Emilie Hermant

Fabulation Dingdingdong

La maladie de Huntington est une maladie incurable, dite «neurodégénérative», qui touche l’adulte jeune (entre 30 et 50 ans), lequel perd progressivement ses moyens cognitifs et moteurs (chorée incompressible), jusqu’à en mourir dans les formes les plus avancées.
C’est à ce jour l’une des seules maladies génétiques où il est possible de passer un test pour savoir si l’on en porte le gène. Du fait de ses caractéristiques génétiques particulières, se savoir porteur c’est apprendre avec certitude que l’on développera la maladie dans les prochaines années. Comment faire d’une prédiction médicale absolument tragique, vis à vis d’une maladie pour laquelle il n’existe à ce jour aucun traitement, autre chose qu’un devenir désespérant ? En inventant une voie totalement inédite, qui articule les moyens de l’art et de la littérature aux données actuelles de la médecine et à la philosophie afin d’initier une méthode pragmatique et spéculative qui puisse changer les manières actuelles de faire face à cette situation. Voilà le pari de Dingdingdong.

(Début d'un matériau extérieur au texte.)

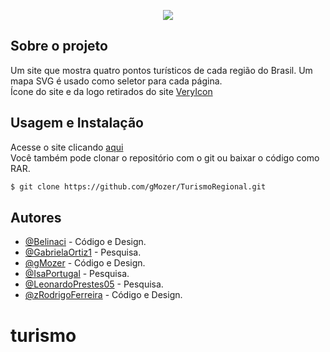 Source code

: <p align = "center">
   <img src="https://i.imgur.com/2zsZF59.png">
<p>

## Sobre o projeto

Um site que mostra quatro pontos turísticos de cada região do Brasil. Um mapa SVG é usado como seletor para cada página.<br>Ícone do site e da logo retirados do site [VeryIcon](https://www.veryicon.com)

## Usagem e Instalação
Acesse o site clicando [aqui](https://gmozer.github.io/TurismoRegional/)<br>Você também pode clonar o repositório com o git ou baixar o código como RAR.

```bash
$ git clone https://github.com/gMozer/TurismoRegional.git
```
    
## Autores

- [@Belinaci](https://github.com/Belinaci) -  Código e Design.
- [@GabrielaOrtiz1](https://github.com/GabrielaOrtiz1) - Pesquisa.
- [@gMozer](https://www.github.com/gMozer) -  Código e Design.
- [@IsaPortugal](https://github.com/IsaPortugal) - Pesquisa.
- [@LeonardoPrestes05](https://github.com/LeonardoPrestes05) - Pesquisa.
- [@zRodrigoFerreira](https://github.com/zRodrigoFerreira) -  Código e Design.
# turismo
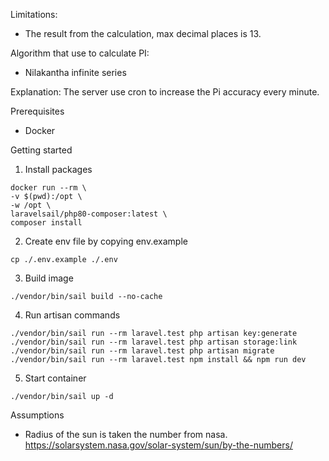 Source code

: Limitations:
- The result from the calculation, max decimal places is 13.

Algorithm that use to calculate PI:
- Nilakantha infinite series

Explanation:
The server use cron to increase the Pi accuracy every minute.

Prerequisites
- Docker

Getting started
1. Install packages
```
docker run --rm \
-v $(pwd):/opt \
-w /opt \
laravelsail/php80-composer:latest \
composer install
```

2. Create env file by copying env.example
```
cp ./.env.example ./.env
```
3. Build image
```
./vendor/bin/sail build --no-cache
```

4. Run artisan commands
```
./vendor/bin/sail run --rm laravel.test php artisan key:generate
./vendor/bin/sail run --rm laravel.test php artisan storage:link
./vendor/bin/sail run --rm laravel.test php artisan migrate
./vendor/bin/sail run --rm laravel.test npm install && npm run dev
```

5.  Start container
``` 
./vendor/bin/sail up -d
```

Assumptions
- Radius of the sun is taken the number from nasa. https://solarsystem.nasa.gov/solar-system/sun/by-the-numbers/
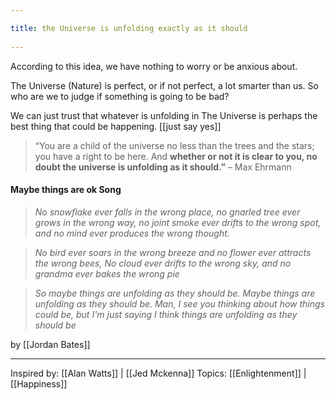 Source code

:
 ```yaml
---
title: the Universe is unfolding exactly as it should 
---
```

According to this idea, we have nothing to worry or be anxious about.

The Universe (Nature) is perfect, or if not perfect, a lot smarter than us. So who are we to judge if something is going to be bad?

We can just trust that whatever is unfolding in The Universe is perhaps the best thing that could be happening. [[just say yes]]

> “You are a child of the universe no less than the trees and the stars; you have a right to be here. And **whether or not it is clear to you, no doubt the universe is unfolding as it should.”** 
> – Max Ehrmann

#### Maybe things are ok Song

> *No snowflake ever falls in the wrong place,
no gnarled tree ever grows in the wrong way,
no joint smoke ever drifts to the wrong spot,
and no mind ever produces the wrong thought.*
 
>*No bird ever soars in the wrong breeze
and no flower ever attracts the wrong bees,
No cloud ever drifts to the wrong sky,
and no grandma ever bakes the wrong pie*
 
> *So maybe things are unfolding as they should be.
Maybe things are unfolding as they should be.
Man, I see you thinking about how things could be, 
but I'm just saying I think things are unfolding as they should be* 

by [[Jordan Bates]]

-------------------

Inspired by: [[Alan Watts]] | [[Jed Mckenna]]
Topics: [[Enlightenment]] | [[Happiness]]
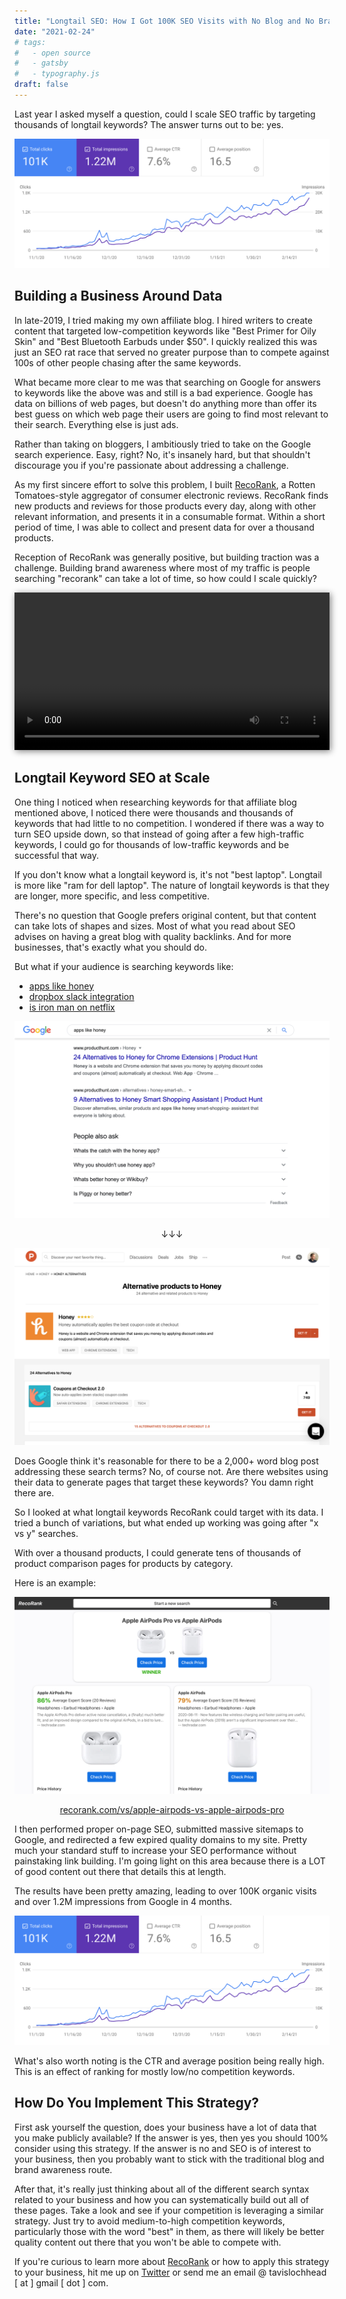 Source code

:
 ```yaml
---
title: "Longtail SEO: How I Got 100K SEO Visits with No Blog and No Brand Awareness in 4 Months"
date: "2021-02-24"
# tags:
#   - open source
#   - gatsby
#   - typography.js
draft: false
---
```


Last year I asked myself a question, could I scale SEO traffic by targeting thousands of longtail keywords? The answer turns out to be: yes.

![GSC](./gsc.png "GSC")

## Building a Business Around Data

In late-2019, I tried making my own affiliate blog. I hired writers to create content that targeted low-competition keywords like "Best Primer for Oily Skin" and "Best Bluetooth Earbuds under \$50". I quickly realized this was just an SEO rat race that served no greater purpose than to compete against 100s of other people chasing after the same keywords.

What became more clear to me was that searching on Google for answers to keywords like the above was and still is a bad experience. Google has data on billions of web pages, but doesn't do anything more than offer its best guess on which web page their users are going to find most relevant to their search. Everything else is just ads.

Rather than taking on bloggers, I ambitiously tried to take on the Google search experience. Easy, right? No, it's insanely hard, but that shouldn't discourage you if you're passionate about addressing a challenge.

As my first sincere effort to solve this problem, I built <a href="https://recorank.com" target="_blank">RecoRank</a>, a Rotten Tomatoes-style aggregator of consumer electronic reviews. RecoRank finds new products and reviews for those products every day, along with other relevant information, and presents it in a consumable format. Within a short period of time, I was able to collect and present data for over a thousand products.

Reception of RecoRank was generally positive, but building traction was a challenge. Building brand awareness where most of my traffic is people searching "recorank" can take a lot of time, so how could I scale quickly?

<video src="./rr-demo.mp4" style="width:100%;box-shadow: 2px 2px 10px grey;" autoplay loop></video>

## Longtail Keyword SEO at Scale

One thing I noticed when researching keywords for that affiliate blog mentioned above, I noticed there were thousands and thousands of keywords that had little to no competition. I wondered if there was a way to turn SEO upside down, so that instead of going after a few high-traffic keywords, I could go for thousands of low-traffic keywords and be successful that way.

If you don't know what a longtail keyword is, it's not "best laptop". Longtail is more like "ram for dell laptop". The nature of longtail keywords is that they are longer, more specific, and less competitive.

There's no question that Google prefers original content, but that content can take lots of shapes and sizes. Most of what you read about SEO advises on having a great blog with quality backlinks. And for more businesses, that's exactly what you should do.

But what if your audience is searching keywords like:

- [apps like honey](https://www.google.com/search?q=apps+like+honey)
- [dropbox slack integration](https://www.google.com/search?q=dropbox+slack+integration)
- [is iron man on netflix](https://www.google.com/search?q=is+ironman+on+netflix)

![Longtail Example](./longtail-example.png "Longtail Example")

<p style="text-align: center;">↓↓↓</p>

![Apps like Honey](./ph-honey.png "Apps like Honey")

Does Google think it's reasonable for there to be a 2,000+ word blog post addressing these search terms? No, of course not. Are there websites using their data to generate pages that target these keywords? You damn right there are.

So I looked at what longtail keywords RecoRank could target with its data. I tried a bunch of variations, but what ended up working was going after "x vs y" searches.

With over a thousand products, I could generate tens of thousands of product comparison pages for products by category.

Here is an example:

![VS Page](./vs-page.png "VS Page")

<p style="text-align: center;"><a href="https://recorank.com/vs/apple-airpods-vs-apple-airpods-pro" target="_blank">recorank.com/vs/apple-airpods-vs-apple-airpods-pro</a></p>

I then performed proper on-page SEO, submitted massive sitemaps to Google, and redirected a few expired quality domains to my site. Pretty much your standard stuff to increase your SEO performance without painstaking link building. I'm going light on this area because there is a LOT of good content out there that details this at length.

The results have been pretty amazing, leading to over 100K organic visits and over 1.2M impressions from Google in 4 months.

![GSC](./gsc.png "GSC")

What's also worth noting is the CTR and average position being really high. This is an effect of ranking for mostly low/no competition keywords.

## How Do You Implement This Strategy?

First ask yourself the question, does your business have a lot of data that you make publicly available? If the answer is yes, then yes you should 100% consider using this strategy. If the answer is no and SEO is of interest to your business, then you probably want to stick with the traditional blog and brand awareness route.

After that, it's really just thinking about all of the different search syntax related to your business and how you can systematically build out all of these pages. Take a look and see if your competition is leveraging a similar strategy. Just try to avoid medium-to-high competition keywords, particularly those with the word "best" in them, as there will likely be better quality content out there that you won't be able to compete with.

If you're curious to learn more about <a href="https://recorank.com" target="_blank">RecoRank</a> or how to apply this strategy to your business, hit me up on [Twitter](https://twitter.com/tavislochhead) or send me an email @ tavislochhead [ at ] gmail [ dot ] com.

Emilie Hermant : Ecrivain, psychologue clinicienne et parfois photographe. Elle a travaillé avec Bruno Latour au Centre de Sociologie de l’Innovation de l’Ecole des Mines de Paris, avec lequel elle a réalisé le livre de sociologie photographique Paris Ville Invisible (Les Empêcheurs de penser en rond, 1999), avant de rejoindre l’équipe de Tobie Nathan au Centre Georges Devereux (centre d’aide psychologique, Université de Paris 8) pendant près de quinze ans. Elle est l’auteur d’un essai de psychologie, Clinique de l’infortune — la psychothérapie à l’épreuve de la détresse sociale (Les Empêcheurs de penser en rond, 2004) et de quatre romans dont deux publiés : Réveiller l’aurore (Le Seuil, 2009) et Pas moi (Lanceur, 2010). Elle est présidente de Dingdingdong.